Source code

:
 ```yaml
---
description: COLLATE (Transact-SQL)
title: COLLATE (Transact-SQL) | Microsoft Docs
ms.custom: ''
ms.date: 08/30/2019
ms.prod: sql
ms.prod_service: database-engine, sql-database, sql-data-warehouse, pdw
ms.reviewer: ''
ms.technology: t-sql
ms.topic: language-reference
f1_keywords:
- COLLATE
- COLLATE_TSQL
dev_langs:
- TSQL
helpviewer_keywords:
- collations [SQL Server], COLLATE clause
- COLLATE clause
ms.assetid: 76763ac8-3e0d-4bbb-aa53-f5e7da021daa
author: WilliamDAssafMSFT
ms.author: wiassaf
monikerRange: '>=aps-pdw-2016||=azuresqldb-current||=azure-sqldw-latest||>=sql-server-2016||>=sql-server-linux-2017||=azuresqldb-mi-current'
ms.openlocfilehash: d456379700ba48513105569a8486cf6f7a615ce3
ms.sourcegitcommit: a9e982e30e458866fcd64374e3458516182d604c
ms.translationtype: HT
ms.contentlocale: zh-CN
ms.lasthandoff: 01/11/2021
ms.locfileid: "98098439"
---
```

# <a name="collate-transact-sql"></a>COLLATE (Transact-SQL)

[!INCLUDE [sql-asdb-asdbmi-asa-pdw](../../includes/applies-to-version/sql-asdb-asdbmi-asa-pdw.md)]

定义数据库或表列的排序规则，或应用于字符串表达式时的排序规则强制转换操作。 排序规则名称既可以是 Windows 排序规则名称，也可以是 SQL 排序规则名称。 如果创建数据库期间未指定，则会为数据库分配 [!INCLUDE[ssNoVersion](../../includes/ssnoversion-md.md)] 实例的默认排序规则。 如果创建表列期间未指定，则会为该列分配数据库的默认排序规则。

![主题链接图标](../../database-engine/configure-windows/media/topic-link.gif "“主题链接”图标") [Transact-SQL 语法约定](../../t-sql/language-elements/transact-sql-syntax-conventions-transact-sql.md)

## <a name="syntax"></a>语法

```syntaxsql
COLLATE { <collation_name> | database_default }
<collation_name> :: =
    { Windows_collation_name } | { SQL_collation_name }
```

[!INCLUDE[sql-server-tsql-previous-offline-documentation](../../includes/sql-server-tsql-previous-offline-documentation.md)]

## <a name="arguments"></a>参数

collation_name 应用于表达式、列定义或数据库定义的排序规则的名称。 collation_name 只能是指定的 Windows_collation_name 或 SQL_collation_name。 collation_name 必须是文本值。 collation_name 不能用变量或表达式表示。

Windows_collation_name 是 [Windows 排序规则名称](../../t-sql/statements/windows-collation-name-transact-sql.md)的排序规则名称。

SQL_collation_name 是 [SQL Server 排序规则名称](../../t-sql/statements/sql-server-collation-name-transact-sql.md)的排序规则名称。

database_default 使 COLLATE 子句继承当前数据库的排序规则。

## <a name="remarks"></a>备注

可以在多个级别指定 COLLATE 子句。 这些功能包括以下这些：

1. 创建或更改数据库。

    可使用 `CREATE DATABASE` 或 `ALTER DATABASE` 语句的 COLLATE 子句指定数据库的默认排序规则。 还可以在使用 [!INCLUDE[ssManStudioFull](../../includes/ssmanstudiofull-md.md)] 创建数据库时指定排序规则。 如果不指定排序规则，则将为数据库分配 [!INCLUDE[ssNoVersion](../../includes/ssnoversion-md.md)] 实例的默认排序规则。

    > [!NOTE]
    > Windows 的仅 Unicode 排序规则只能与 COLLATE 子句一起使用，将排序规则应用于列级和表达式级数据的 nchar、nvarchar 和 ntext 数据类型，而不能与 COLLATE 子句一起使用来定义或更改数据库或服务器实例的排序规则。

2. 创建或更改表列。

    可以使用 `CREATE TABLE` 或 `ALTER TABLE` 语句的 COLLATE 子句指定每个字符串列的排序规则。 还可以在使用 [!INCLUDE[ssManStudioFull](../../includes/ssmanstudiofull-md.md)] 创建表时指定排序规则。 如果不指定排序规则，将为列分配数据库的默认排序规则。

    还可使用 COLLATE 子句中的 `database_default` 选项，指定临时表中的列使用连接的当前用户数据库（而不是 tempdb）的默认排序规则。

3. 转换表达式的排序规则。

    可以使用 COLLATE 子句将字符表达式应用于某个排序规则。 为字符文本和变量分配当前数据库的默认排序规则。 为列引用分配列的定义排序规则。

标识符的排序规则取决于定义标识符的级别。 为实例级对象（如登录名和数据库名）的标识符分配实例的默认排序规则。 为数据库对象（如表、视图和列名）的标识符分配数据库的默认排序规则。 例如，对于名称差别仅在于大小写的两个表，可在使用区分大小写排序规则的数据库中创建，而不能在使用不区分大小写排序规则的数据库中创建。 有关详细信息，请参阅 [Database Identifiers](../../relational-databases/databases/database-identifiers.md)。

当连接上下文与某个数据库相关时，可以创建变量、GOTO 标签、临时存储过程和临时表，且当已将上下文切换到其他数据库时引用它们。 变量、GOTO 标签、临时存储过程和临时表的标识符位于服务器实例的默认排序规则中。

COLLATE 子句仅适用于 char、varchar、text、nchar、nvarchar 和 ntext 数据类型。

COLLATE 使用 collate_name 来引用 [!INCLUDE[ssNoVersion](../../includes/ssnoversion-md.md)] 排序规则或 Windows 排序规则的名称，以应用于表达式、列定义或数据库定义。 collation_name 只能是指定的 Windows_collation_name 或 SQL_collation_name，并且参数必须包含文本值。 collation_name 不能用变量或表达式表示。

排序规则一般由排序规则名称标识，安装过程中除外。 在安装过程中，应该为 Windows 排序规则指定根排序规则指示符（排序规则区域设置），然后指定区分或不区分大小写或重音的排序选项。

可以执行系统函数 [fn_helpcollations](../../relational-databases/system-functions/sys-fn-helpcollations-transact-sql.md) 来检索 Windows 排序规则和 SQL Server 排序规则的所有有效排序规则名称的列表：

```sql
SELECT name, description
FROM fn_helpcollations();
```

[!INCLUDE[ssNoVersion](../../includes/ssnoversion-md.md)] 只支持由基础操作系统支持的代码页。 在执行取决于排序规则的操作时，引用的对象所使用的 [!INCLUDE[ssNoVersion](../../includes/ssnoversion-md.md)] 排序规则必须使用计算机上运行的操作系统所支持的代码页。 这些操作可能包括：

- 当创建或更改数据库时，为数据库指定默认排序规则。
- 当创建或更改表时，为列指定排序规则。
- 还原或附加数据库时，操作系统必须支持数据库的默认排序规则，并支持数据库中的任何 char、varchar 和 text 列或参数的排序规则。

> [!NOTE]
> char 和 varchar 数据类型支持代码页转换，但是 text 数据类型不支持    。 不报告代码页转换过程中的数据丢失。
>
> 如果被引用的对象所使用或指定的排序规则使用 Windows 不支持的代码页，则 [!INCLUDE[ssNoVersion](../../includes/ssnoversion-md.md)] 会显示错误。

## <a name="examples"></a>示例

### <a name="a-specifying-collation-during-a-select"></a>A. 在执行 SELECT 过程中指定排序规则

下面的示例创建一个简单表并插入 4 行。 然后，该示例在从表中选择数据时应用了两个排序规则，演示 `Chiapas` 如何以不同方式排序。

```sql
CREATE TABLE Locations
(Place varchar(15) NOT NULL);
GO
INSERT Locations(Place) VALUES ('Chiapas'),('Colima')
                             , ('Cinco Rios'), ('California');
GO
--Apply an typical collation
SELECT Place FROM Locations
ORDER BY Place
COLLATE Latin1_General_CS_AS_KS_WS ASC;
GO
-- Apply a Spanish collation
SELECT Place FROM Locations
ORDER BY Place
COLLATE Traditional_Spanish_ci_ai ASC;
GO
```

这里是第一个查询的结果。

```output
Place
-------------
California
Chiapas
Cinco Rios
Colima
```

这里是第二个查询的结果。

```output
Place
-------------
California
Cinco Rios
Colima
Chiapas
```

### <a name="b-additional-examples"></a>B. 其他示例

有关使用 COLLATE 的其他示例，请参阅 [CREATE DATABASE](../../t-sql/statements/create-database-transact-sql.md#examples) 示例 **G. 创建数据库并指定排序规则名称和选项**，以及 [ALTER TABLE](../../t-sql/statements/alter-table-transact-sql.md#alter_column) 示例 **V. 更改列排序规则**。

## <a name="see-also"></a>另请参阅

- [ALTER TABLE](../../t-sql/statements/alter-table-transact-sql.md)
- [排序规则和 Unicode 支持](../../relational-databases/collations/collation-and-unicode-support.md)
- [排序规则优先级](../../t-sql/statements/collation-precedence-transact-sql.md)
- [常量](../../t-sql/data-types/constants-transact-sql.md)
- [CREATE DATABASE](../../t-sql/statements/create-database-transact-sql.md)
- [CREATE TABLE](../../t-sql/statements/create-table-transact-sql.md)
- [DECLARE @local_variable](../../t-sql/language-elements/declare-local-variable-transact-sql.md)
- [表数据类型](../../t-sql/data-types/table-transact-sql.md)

━━━━━━━━

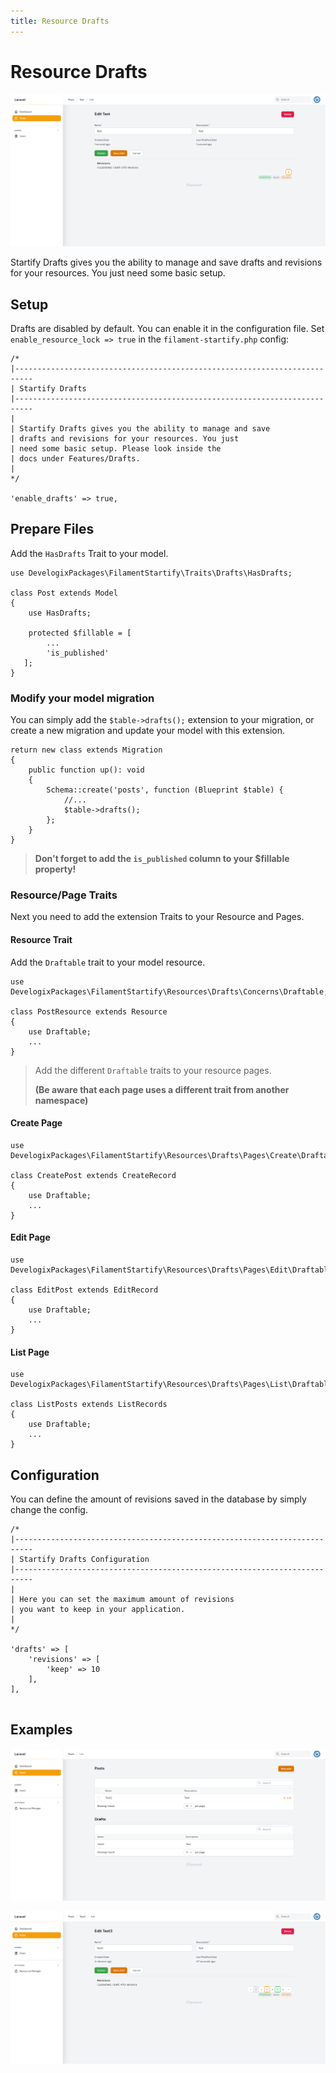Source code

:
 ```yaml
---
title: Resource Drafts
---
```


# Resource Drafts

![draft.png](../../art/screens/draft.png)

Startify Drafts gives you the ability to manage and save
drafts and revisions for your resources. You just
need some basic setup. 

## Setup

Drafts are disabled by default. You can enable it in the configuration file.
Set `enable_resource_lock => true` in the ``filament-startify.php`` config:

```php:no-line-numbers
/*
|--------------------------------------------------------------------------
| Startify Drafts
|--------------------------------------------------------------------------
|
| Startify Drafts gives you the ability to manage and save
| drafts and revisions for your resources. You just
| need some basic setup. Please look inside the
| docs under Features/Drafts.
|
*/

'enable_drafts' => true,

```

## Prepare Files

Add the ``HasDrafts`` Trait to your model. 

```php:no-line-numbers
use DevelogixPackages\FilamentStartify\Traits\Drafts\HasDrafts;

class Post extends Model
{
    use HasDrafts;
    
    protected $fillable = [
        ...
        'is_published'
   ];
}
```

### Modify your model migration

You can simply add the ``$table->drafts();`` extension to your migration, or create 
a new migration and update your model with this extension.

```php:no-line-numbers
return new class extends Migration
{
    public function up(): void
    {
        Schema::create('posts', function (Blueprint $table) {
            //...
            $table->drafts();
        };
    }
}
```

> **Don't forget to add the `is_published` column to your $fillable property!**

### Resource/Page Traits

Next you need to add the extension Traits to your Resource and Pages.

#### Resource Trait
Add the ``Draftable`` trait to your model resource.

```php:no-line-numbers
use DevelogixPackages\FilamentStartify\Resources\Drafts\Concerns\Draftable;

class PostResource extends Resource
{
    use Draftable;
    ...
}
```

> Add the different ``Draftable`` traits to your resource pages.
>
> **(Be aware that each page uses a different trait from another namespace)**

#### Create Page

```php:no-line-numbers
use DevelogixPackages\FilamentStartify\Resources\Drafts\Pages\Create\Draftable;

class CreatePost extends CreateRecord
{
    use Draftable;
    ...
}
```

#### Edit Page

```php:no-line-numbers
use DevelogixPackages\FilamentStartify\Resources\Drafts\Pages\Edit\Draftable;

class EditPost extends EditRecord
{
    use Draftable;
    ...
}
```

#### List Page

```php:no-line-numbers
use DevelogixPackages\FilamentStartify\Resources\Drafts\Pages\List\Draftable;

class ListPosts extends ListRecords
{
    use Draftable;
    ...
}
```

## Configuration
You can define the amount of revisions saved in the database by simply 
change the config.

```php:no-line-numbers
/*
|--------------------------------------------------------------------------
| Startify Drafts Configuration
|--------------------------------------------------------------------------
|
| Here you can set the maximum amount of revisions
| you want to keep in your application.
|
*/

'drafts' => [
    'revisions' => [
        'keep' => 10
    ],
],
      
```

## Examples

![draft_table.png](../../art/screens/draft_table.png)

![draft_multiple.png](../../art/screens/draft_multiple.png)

━━━━━━━━

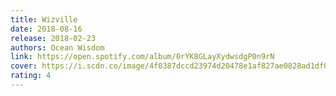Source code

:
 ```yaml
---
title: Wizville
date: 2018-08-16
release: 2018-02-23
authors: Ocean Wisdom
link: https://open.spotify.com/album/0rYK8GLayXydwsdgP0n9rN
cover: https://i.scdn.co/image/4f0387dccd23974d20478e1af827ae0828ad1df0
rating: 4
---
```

━━━━━━━━

HOW TO COMPLETE THIS TASK —
Using the material above, find each line that holds "simply" and copy that line.

COMPLETED TASK —
You can simply add the ``$table->drafts();`` extension to your migration, or create 
You can define the amount of revisions saved in the database by simply 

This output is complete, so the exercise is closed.